From July 1, 2026, large parts of the Utrecht region will be temporarily closed to new or upgraded electricity connections. According to NOS, this measure is expected to affect around 800,000 people in and around Utrecht. As a result, grid congestion has suddenly become tangible. According to Netbeheer Nederland, nearly 15,000 projects and companies are currently waiting for a connection, while housing development, decarbonization efforts, and economic activity are being delayed due to a lack of available grid capacity.

The Netherlands is not an isolated case - rather, it offers a glimpse of what is unfolding across Europe. In 2025, the International Energy Agency (IEA) explicitly described the Dutch situation as a “striking example” of how grid congestion can slow down the energy transition.

At its core, the issue is that Europe is rapidly building a new energy system on infrastructure designed for a different era. Where electricity once flowed in one direction - from centralized generation to end users -the system today is far more dynamic. Rooftop solar, offshore wind and the electrification of homes, transport and industry are creating new, often mismatched peaks in supply and demand. At the same time, new grid infrastructure typically takes five to fifteen years to build, while renewable projects can be developed much faster. The result is a structural imbalance between generation, demand and transmission capacity.

Geography further complicates the picture. Renewable energy is often generated offshore or in sparsely populated areas, while demand is concentrated in urban and industrial centers. This puts additional strain on existing grids and leads to persistent bottlenecks, which are difficult to resolve quickly due to lengthy permitting processes and the complexity of grid expansion.

Addressing these constraints requires a significant investment effort. The European Court of Auditors estimates that around €2 trillion is needed by 2050 to expand and modernize electricity networks.
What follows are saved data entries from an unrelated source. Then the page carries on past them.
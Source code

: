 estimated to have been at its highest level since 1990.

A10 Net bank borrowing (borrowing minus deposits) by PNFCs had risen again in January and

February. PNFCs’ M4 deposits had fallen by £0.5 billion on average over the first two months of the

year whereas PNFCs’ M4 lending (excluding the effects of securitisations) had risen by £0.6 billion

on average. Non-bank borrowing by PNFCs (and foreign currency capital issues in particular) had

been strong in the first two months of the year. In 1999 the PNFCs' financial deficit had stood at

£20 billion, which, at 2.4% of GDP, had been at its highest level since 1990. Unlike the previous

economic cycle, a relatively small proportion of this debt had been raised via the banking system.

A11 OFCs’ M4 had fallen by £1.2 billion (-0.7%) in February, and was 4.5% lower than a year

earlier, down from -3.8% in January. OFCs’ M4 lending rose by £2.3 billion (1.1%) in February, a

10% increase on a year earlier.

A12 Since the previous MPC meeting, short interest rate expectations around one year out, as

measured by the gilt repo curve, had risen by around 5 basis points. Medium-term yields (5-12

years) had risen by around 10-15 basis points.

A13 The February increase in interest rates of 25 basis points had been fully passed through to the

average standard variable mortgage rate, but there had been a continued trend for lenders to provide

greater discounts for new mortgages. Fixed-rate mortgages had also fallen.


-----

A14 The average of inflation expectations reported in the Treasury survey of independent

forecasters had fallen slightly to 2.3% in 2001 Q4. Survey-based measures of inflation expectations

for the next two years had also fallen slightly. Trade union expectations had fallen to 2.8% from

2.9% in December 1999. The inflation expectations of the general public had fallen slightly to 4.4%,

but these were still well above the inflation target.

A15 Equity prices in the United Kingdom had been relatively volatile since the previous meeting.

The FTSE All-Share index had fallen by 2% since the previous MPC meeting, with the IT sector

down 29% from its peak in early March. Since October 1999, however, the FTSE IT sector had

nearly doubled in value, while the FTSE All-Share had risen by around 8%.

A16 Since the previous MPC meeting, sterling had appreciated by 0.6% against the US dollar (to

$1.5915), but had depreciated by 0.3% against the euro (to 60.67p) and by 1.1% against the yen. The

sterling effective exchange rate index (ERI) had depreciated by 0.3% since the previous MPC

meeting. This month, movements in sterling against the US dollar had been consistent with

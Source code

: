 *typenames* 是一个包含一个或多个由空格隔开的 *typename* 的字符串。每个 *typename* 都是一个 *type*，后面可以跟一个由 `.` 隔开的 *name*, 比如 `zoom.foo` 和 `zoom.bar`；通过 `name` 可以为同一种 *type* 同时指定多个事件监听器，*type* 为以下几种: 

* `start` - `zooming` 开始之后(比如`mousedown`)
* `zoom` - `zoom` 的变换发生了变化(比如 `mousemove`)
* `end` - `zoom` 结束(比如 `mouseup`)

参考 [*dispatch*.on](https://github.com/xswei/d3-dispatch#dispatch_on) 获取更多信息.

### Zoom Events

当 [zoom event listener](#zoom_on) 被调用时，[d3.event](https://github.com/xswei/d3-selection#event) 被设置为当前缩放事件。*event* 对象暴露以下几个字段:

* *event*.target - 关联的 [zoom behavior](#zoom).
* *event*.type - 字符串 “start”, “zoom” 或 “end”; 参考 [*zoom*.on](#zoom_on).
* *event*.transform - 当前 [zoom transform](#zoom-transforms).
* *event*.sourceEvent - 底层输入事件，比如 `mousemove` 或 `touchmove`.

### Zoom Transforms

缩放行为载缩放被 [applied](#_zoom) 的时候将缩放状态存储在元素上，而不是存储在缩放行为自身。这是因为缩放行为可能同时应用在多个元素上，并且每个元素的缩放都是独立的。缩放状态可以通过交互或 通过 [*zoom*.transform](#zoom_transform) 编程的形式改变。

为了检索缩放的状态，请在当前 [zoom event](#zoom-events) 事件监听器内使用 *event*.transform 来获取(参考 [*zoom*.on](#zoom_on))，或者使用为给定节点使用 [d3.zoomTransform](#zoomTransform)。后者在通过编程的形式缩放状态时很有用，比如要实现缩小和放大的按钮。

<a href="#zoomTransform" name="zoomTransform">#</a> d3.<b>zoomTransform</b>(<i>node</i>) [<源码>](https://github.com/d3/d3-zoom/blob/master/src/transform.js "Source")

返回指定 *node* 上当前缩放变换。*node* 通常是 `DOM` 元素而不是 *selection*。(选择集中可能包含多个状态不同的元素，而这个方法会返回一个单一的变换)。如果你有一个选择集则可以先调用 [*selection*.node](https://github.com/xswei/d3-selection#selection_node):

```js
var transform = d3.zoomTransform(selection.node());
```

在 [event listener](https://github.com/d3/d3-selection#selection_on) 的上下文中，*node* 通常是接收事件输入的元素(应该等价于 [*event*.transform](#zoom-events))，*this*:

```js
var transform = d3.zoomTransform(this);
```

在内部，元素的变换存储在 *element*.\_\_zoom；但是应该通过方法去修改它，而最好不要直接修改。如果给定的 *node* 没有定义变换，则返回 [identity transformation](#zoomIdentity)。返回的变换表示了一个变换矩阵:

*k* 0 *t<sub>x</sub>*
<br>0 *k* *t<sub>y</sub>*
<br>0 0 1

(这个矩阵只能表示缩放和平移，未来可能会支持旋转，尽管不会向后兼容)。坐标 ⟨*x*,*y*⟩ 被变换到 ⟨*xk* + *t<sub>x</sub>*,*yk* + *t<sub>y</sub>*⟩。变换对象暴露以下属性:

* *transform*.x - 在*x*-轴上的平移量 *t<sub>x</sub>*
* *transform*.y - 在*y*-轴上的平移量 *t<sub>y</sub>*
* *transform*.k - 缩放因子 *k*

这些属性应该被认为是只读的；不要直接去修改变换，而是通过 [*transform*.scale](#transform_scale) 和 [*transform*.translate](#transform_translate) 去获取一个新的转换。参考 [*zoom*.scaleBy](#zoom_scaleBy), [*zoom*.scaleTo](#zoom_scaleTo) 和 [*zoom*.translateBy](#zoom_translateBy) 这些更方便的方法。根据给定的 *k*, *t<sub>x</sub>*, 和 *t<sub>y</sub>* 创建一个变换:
Although annual investment levels have increased to more than €70 billion, they still lag behind the growth in electricity demand.

The scale of this challenge poses a fundamental issue for both energy companies and governments. Many European grid operators are (partly) state-owned and face limited scope to raise new equity, while the required investments place direct pressure on their balance sheets and credit profiles. Although there is ample capital available among institutional investors in Europe, this capital does not automatically find its way into electricity networks. Energy companies need to invest without overburdening their balance sheets, while investors seek stable cash flows and an appropriate risk-return profile.
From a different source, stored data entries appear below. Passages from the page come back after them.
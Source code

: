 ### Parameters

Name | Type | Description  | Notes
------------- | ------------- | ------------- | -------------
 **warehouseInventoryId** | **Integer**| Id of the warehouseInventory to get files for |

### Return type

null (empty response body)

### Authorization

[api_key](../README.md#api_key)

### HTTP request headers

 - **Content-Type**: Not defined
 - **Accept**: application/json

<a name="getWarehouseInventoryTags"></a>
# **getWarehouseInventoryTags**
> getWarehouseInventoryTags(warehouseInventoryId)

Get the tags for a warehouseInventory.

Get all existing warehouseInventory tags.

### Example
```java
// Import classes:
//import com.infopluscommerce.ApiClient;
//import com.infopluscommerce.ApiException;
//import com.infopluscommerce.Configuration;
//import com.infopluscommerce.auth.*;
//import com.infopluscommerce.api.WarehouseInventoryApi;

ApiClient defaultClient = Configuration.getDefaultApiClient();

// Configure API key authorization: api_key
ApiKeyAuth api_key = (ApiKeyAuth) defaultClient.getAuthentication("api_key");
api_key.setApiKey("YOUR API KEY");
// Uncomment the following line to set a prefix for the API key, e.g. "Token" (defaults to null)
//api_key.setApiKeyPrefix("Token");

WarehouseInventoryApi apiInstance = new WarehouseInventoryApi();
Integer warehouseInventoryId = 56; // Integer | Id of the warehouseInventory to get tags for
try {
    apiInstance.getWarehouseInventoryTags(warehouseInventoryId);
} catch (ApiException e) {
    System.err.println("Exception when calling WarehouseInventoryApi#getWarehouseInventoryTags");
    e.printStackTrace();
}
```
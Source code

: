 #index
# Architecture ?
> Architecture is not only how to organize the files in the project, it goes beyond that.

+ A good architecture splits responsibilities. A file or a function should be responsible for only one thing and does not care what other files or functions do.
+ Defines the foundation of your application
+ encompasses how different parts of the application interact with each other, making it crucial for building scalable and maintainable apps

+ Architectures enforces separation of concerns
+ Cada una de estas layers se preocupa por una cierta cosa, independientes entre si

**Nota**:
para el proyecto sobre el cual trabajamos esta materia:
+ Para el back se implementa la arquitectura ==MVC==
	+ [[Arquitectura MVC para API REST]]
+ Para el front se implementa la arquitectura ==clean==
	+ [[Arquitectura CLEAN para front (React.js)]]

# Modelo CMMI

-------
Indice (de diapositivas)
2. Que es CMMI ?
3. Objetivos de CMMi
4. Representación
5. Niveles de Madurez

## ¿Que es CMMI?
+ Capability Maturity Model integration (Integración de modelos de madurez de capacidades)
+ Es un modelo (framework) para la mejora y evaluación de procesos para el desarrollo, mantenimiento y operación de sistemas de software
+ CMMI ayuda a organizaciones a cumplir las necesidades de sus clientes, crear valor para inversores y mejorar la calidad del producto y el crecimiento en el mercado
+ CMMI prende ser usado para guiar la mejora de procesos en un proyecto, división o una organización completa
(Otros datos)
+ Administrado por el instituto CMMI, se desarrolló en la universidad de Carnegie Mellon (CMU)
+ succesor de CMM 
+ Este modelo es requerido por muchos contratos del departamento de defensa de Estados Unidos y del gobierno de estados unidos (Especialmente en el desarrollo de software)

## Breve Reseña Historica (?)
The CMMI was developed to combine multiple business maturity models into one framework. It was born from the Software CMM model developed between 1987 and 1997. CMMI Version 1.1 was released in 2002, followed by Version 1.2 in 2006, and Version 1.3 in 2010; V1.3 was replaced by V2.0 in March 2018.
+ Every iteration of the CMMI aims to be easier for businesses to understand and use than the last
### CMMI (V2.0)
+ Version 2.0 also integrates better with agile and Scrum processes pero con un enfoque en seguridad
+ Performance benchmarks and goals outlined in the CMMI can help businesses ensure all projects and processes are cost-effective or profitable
This is where credit and structured financing play an important role. By using tailored debt structures that align with the long-term and regulated nature of grid infrastructure, capital can be deployed earlier and at greater scale.

The Credit team of Investment Management within PGGM plays an active role in this by providing debt financing with a clear sustainability focus. Where public capital markets, such as bonds, do not always offer sufficient flexibility, the team can also invest through private credit markets, where more customized solutions are possible. In doing so, it regularly works alongside banks and other institutional investors.

A recent example is a €30 million investment by PGGM’s Global Credit mandate as part of a broader financing for RWE, one of Europe’s largest energy companies. This financing enables RWE to fund its share of investments in the European transmission grid. RWE does this through its stake in Amprion, which plays a central role in the German electricity system and is responsible for transporting electricity over long distances, including from offshore wind regions to industrial and urban demand centers. PGGM’s financing therefore supports the expansion of the high-voltage grid, new offshore connections, and the strengthening of existing infrastructure.

What distinguishes this type of financing is that it is structured around the underlying grid investments and the gradual build-up of cash flows, rather than relying on fixed, upfront repayment obligations. This allows capital to be deployed earlier without putting undue pressure on the borrowers’ credit profiles, while offering investors a return that is higher than that of regular bonds, with limited incremental risk.

For PGGM’s IM Credit team, this is exactly the role it wants to play: contributing credit solutions that accelerate the energy transition while delivering an appropriate long-term return for Pensioenfonds Zorg en Welzijn and its participants. Doing so requires a combination of credit expertise and the ability to execute suitable structures across both public and private debt markets.

The situation in Utrecht marks a new phase in the energy transition. For years, the focus has been on generating renewable energy. Increasingly, however, the challenge is shifting toward transporting it. Expanding electricity grids is no longer a supporting condition - it is a critical success factor for further decarbonization. Achieving this will require technical innovation, faster execution, and, crucially, sufficient long-term capital to make the necessary investments possible.